# IMU prediction 2: Double Exponential Boogaloo

The whole FIR thing has served us well for the last
few months, but some new developments has forced us to look into alternative
prediction algorithms. Thankfully (?) I'm on many Discord channels, and someone
mentioned Double Exponential Smoothing on one of them. Everyone loves a good
clickbait, so *you won't believe what happened in the end...*

## Prologue

As soon as I saw the first results from the exponential smoother test script (a modified version of the one I used for the FIR), I also started writing this blogpost. As I'm typing this, I have no idea whether it's actually going to work or not. So this is going to feel more like a journal than a technical description. Now that I think about it, most of my blogposts feel like this...

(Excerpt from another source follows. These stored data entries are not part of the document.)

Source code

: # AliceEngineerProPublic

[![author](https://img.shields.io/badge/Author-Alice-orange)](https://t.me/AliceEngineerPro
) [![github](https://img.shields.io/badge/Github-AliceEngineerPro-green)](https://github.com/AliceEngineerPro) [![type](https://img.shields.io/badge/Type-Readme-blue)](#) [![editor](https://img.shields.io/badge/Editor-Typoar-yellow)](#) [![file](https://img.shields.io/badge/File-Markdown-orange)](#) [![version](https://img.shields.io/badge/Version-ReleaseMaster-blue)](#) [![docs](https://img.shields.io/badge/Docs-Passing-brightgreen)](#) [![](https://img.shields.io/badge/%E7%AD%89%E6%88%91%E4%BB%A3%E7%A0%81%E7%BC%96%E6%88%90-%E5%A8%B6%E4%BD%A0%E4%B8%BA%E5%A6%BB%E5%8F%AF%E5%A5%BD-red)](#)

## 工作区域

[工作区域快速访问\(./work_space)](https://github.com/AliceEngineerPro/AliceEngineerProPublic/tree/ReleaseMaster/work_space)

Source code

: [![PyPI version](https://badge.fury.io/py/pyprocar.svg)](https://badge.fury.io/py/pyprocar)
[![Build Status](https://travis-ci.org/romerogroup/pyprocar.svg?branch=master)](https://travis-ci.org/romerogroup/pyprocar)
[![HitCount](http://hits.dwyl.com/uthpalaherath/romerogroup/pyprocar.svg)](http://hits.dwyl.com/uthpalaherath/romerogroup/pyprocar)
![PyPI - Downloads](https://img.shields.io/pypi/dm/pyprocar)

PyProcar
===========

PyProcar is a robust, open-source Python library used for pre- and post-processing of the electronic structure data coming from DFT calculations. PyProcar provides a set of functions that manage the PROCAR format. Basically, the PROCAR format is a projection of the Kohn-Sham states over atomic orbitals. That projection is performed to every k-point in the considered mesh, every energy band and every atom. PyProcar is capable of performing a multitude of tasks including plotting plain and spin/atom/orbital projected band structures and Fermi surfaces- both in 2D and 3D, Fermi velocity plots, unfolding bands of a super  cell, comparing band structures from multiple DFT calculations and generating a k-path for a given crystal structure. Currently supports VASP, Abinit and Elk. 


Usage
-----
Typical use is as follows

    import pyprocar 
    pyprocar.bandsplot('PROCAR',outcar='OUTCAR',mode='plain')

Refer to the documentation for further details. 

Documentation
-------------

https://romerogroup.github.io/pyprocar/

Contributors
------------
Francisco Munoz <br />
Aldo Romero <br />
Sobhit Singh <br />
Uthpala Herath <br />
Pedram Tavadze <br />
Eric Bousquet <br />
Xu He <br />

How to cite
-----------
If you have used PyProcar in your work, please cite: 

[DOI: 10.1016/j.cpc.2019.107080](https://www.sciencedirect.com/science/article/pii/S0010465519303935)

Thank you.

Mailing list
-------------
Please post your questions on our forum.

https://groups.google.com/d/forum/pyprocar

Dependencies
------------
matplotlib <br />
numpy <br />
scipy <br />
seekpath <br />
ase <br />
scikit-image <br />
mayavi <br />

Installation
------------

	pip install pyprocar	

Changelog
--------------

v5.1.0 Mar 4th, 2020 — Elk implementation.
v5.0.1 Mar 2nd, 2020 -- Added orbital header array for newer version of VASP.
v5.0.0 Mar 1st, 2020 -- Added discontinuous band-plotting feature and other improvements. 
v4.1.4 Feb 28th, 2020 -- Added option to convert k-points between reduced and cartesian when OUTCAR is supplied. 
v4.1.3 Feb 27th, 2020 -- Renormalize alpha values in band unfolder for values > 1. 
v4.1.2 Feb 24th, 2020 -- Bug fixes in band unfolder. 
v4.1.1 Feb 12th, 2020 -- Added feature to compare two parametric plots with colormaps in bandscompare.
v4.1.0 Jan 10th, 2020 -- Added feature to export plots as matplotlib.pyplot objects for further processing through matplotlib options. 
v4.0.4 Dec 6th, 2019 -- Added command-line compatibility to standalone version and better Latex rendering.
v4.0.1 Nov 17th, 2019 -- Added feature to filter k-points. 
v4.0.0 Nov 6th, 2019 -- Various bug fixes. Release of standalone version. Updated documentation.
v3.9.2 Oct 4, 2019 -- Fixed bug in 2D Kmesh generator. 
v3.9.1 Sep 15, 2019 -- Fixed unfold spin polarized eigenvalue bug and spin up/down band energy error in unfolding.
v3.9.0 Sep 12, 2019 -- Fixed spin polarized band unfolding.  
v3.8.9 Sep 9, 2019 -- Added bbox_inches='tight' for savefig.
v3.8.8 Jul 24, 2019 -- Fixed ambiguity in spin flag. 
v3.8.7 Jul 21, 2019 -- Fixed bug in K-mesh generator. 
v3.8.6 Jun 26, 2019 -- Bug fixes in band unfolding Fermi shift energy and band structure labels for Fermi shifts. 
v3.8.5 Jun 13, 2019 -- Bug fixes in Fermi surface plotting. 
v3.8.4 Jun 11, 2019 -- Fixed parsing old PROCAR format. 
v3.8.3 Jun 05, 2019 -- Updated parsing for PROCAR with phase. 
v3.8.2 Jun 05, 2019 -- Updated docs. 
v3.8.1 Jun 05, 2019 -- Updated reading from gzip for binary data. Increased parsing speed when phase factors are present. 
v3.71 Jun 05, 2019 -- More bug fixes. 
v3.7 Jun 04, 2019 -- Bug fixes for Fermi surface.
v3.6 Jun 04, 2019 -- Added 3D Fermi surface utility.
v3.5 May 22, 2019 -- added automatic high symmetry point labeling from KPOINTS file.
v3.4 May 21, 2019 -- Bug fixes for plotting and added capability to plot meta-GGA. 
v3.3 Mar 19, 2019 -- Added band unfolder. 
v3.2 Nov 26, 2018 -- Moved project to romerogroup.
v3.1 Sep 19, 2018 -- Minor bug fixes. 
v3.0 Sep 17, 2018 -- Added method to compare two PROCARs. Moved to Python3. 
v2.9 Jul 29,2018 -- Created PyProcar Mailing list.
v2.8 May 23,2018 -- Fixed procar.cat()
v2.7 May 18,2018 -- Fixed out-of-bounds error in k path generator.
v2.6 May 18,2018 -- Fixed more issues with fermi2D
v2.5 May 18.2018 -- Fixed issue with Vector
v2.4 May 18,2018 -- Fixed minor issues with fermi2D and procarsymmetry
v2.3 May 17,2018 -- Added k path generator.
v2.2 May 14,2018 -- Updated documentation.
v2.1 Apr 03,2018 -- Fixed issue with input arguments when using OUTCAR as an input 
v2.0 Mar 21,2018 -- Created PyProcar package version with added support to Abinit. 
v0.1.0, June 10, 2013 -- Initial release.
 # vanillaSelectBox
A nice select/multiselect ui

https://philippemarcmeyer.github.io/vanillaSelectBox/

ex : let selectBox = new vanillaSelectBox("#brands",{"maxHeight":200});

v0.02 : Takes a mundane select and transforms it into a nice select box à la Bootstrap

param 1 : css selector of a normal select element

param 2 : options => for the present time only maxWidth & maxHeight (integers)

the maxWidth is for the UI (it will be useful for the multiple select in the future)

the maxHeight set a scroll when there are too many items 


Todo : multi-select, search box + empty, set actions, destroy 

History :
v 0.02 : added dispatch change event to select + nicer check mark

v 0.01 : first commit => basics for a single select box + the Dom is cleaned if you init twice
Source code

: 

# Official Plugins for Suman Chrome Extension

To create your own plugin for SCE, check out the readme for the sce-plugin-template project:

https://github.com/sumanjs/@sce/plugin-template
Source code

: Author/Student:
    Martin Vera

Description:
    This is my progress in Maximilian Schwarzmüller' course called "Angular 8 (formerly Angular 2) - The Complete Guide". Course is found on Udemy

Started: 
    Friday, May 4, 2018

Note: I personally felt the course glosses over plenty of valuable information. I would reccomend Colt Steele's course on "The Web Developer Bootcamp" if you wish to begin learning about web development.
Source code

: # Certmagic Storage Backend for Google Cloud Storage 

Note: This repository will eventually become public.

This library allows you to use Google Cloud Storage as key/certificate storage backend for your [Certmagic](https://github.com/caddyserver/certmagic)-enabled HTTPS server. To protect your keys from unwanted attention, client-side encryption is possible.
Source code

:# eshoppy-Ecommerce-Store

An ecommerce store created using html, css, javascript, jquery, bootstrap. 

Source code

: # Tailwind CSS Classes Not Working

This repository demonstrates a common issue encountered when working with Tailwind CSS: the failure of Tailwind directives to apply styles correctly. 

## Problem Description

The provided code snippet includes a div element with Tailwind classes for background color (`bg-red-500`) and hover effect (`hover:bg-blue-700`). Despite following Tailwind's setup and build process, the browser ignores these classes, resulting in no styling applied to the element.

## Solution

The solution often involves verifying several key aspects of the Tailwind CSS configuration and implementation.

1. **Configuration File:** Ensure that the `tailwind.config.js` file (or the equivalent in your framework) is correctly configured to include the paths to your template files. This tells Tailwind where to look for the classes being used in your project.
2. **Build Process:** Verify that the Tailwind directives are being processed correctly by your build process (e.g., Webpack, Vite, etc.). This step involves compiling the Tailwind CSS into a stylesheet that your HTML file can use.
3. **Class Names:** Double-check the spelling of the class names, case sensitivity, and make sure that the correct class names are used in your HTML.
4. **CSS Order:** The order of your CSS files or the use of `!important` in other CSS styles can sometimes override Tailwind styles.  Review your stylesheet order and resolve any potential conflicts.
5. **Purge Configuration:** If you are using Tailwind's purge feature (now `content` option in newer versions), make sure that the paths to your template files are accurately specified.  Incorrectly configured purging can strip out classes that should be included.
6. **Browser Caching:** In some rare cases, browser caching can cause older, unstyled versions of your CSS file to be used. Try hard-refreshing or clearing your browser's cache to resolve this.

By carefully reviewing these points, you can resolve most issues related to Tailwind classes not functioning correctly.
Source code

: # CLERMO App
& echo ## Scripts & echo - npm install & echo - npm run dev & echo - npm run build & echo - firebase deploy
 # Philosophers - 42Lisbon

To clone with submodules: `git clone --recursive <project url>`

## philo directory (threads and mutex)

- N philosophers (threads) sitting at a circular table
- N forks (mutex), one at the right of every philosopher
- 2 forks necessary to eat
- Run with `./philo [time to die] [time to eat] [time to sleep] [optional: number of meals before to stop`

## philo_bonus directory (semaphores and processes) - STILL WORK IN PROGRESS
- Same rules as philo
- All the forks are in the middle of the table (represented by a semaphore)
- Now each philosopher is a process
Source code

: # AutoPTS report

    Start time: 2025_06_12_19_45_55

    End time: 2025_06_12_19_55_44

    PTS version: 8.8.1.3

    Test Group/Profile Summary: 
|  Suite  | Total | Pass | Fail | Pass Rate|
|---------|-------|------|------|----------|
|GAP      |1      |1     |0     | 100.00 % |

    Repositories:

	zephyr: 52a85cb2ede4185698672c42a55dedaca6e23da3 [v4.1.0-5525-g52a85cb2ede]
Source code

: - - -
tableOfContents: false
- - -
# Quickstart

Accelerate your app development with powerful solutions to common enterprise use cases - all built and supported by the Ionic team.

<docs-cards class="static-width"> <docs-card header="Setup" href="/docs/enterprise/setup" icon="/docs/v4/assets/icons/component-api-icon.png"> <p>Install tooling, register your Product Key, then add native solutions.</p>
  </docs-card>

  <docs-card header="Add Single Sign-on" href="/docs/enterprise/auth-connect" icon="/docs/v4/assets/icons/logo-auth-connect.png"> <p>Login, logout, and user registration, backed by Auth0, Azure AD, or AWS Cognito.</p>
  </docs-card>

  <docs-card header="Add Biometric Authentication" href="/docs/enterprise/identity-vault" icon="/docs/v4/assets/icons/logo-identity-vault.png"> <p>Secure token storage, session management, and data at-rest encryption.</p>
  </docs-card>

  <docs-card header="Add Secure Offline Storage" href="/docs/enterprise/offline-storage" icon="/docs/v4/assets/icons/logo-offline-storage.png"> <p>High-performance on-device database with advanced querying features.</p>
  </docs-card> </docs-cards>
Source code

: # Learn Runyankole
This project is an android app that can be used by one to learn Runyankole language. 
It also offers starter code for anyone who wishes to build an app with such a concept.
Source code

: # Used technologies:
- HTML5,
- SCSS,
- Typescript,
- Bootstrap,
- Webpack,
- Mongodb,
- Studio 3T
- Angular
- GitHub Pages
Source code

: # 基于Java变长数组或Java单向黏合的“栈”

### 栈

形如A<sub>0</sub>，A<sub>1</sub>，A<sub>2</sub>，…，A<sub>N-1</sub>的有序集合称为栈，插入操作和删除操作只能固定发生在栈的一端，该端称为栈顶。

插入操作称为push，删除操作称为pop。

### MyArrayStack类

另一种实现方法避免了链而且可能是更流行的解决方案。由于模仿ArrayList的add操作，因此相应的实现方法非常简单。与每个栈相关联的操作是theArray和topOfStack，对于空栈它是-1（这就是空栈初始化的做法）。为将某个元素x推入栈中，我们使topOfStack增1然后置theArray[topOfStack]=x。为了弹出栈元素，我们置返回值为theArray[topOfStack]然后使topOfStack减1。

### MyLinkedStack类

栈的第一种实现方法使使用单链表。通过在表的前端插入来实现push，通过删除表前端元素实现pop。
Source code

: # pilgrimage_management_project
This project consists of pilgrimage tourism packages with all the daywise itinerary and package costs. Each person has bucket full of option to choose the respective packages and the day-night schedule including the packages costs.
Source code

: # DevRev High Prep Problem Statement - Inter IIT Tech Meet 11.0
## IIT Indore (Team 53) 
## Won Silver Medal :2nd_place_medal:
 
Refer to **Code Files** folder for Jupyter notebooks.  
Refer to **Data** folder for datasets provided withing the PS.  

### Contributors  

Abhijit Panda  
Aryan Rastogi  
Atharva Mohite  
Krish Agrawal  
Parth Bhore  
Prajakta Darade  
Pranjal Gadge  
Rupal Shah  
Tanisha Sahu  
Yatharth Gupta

Anyway, let's go on another journey into the magical world of signal filtering.

## Problem

When designing the IMU prediction algorithm for the AR glasses (to "know" where the user's head will be when the picture is actually displayed), we had some core assumptions:

- The IMU signals arrive with a constant frequency
- This frequency is the same, or at least similar across manufacturers
- The delay between IMU signals and displaying pictures (the prediction interval) is constant

Turns out, none of this is true on Android. We have packet losses, variable frequencies,
and worst of all, a *lot* of jitter in the IMU => display delay. The current prediction method
just doesn't cut it anymore.

## Recap: FIRs

Finite impulse response filter is a filter that gives a finite response to an impulse :)

In the example above you see the impulse in purple, and the finite response (in this case, a delayed, smoothed signal) in light blue.

For this whole project, we will use "causal" filters, i.e. the filter can only "work with" past data. Also, it's "discrete", i.e. it works with discrete data points, as opposed to continuous (and hopefully smooth) functions. This way we can use simple sums instead of actual integrals.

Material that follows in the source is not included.